*Problem details:* Could you give the records below again exactly as they stand?

-.-.-

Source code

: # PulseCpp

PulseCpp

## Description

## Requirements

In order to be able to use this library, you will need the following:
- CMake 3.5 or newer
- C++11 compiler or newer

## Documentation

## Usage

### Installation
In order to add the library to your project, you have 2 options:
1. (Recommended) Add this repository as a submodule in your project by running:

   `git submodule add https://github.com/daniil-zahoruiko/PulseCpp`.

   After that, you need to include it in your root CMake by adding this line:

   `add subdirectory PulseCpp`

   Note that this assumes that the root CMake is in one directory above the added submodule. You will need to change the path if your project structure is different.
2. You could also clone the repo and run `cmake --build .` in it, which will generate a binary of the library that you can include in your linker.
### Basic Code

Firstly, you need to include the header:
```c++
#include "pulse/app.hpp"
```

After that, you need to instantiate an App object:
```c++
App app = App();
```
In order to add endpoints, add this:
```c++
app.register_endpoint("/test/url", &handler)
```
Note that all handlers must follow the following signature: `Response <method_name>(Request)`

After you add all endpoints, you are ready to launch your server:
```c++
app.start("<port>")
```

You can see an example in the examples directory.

-.-.-

*Solution to this exercise:*
Source code

: # PulseCpp

PulseCpp

## Description

## Requirements

In order to be able to use this library, you will need the following:
- CMake 3.5 or newer
- C++11 compiler or newer

## Documentation

## Usage

### Installation
In order to add the library to your project, you have 2 options:
1. (Recommended) Add this repository as a submodule in your project by running:

   `git submodule add https://github.com/daniil-zahoruiko/PulseCpp`.

   After that, you need to include it in your root CMake by adding this line:

   `add subdirectory PulseCpp`

   Note that this assumes that the root CMake is in one directory above the added submodule. You will need to change the path if your project structure is different.
2. You could also clone the repo and run `cmake --build .` in it, which will generate a binary of the library that you can include in your linker.
### Basic Code

Firstly, you need to include the header:
```c++
#include "pulse/app.hpp"
```

After that, you need to instantiate an App object:
```c++
App app = App();
```
In order to add endpoints, add this:
```c++
app.register_endpoint("/test/url", &handler)
```
Note that all handlers must follow the following signature: `Response <method_name>(Request)`

After you add all endpoints, you are ready to launch your server:
```c++
app.start("<port>")
```

You can see an example in the examples directory.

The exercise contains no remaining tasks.